The job displacement numbers from MIT are equally grim: $2 trillion in projected wage displacement, with coding-first roles in the crosshairs. And Dell’s 11,000 engineer layoffs happened the same quarter their AI revenue hit record highs.
If you’re early career, the message is bleak. If you’re mid-career, it’s terrifying. If you’re a senior who can work with AI tools, congratulations — you’re the last human they’ll keep.
The NZ Angle
No major NZ-specific layoffs have been reported yet, but the pressure ripples through. Multinationals operating in Aotearoa — Microsoft, Meta, Amazon — are cutting globally, and NZ staff aren’t exempt. More importantly, the signal matters: if the biggest companies on Earth are replacing humans with AI at this pace, NZ’s smaller tech ecosystem feels it faster.
NZ’s tech sector relies heavily on overseas contracts and platforms. When those platforms automate, the local jobs that serviced them disappear. And our regulation? Still playing catch-up. NZ’s AI compliance framework is evolving but hasn’t caught up with the velocity of what’s happening.

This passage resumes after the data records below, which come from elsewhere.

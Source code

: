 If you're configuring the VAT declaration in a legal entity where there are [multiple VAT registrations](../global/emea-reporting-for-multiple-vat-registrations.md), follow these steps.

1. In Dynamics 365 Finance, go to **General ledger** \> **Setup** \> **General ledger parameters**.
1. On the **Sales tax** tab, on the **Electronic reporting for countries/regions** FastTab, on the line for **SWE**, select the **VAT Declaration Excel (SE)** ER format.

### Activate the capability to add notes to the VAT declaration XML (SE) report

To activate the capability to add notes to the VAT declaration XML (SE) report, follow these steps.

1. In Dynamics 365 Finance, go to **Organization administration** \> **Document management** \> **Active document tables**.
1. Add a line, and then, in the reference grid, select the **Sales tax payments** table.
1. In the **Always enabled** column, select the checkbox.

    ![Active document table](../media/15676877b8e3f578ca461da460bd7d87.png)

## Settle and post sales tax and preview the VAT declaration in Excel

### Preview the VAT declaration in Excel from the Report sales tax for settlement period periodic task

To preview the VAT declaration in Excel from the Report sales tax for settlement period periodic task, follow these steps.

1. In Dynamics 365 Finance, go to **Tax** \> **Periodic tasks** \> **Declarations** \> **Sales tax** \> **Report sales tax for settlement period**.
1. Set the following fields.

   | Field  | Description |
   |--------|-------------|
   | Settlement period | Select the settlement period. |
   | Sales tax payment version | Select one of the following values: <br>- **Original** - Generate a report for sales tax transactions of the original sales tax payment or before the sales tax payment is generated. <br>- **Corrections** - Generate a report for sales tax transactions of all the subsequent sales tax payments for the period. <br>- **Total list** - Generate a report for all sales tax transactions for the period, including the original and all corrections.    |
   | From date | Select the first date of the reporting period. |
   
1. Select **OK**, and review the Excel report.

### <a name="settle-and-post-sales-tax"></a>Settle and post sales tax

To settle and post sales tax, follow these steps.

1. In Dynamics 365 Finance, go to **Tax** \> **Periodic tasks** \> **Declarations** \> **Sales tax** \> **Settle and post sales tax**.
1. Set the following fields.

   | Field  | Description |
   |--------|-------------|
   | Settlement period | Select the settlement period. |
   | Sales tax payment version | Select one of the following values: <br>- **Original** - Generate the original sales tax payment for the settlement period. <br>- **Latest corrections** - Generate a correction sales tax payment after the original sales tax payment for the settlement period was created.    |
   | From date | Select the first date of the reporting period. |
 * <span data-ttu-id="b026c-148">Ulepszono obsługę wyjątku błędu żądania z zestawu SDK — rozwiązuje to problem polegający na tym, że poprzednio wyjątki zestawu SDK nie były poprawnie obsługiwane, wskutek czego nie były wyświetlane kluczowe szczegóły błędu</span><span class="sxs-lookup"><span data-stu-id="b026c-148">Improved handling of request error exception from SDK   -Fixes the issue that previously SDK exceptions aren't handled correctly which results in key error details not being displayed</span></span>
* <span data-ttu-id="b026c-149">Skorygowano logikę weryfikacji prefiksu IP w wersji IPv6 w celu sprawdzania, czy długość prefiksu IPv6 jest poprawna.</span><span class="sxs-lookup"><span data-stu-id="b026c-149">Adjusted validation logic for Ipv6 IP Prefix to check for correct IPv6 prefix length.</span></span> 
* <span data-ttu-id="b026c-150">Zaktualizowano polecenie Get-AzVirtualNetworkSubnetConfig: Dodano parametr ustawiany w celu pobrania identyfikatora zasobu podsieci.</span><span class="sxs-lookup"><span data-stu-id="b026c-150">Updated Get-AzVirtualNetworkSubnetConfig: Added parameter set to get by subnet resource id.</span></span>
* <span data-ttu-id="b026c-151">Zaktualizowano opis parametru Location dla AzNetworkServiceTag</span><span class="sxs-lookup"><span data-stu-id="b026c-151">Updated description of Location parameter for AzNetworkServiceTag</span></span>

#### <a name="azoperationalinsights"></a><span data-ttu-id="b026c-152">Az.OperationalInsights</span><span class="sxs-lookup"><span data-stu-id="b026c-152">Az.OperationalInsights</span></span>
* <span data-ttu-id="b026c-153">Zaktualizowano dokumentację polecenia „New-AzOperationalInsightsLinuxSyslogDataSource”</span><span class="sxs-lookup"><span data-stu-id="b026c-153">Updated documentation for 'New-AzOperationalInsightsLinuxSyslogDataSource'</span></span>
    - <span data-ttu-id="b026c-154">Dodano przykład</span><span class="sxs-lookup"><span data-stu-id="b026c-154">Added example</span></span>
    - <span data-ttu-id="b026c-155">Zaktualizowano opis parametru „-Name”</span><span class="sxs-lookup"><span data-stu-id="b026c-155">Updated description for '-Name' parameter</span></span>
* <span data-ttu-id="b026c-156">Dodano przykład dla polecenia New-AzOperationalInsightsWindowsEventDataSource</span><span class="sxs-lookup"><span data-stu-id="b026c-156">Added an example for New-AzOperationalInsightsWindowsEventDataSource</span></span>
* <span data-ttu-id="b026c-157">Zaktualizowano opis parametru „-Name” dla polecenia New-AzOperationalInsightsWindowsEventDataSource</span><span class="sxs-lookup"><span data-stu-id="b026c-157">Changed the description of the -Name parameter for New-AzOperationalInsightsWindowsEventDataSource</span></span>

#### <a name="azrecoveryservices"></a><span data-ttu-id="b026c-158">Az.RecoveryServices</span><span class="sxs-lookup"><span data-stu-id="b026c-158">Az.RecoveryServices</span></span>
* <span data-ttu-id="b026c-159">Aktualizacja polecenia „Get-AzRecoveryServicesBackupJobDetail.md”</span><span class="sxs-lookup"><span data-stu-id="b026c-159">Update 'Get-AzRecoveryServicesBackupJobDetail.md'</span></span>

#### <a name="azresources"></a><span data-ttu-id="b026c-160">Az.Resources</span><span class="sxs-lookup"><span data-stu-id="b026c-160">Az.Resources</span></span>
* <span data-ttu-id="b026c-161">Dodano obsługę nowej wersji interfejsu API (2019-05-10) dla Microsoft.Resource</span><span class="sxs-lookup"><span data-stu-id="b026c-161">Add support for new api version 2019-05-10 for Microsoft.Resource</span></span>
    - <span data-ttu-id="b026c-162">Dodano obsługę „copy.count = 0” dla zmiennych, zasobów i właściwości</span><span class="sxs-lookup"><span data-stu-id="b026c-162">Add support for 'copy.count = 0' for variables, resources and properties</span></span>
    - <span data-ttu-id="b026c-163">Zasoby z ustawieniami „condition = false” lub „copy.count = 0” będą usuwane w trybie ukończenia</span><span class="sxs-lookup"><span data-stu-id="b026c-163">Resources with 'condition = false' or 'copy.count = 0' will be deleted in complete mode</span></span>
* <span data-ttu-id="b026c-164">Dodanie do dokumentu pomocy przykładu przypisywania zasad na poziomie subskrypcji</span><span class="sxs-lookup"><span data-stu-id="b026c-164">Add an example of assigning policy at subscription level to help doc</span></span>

The kiwi engineer posting on X about AI outpacing juniors? That’s not a hypothetical. That’s the view from Wellington.
The Honesty Problem
Here’s what really grates: no company will just admit they’re cutting jobs for AI. Every press release talks about “efficiency,” “restructuring,” “focusing on priorities.” Microsoft frames buyouts as voluntary — as if 8,750 people simultaneously decided they’d rather not work at Microsoft.
The transparency gap is staggering. Some CEOs are starting to be more honest — Block’s Jack Dorsey explicitly cited AI when cutting 40% of staff — but most still hide behind corporate euphemisms.
Meanwhile, half of American workers already fear AI will take their jobs, and companies are proving those fears right faster than anyone predicted.
🔍 The Bottom Line
The AI labor crisis isn’t coming. It’s here. 92,000+ tech jobs gone in early 2026, $650 billion flowing into AI infrastructure, and the companies doing both insist there’s no connection.
There is. We all see it. The only question is whether we’ll have honest policy responses — retraining programs, transition support, AI displacement taxes — or whether we’ll keep pretending the free market will sort it out while millions of careers disappear.
For workers navigating this: upskill in AI tools now, not later. Not because it’s fair — it isn’t — but because the alternative is waiting for a system that’s not coming to save you.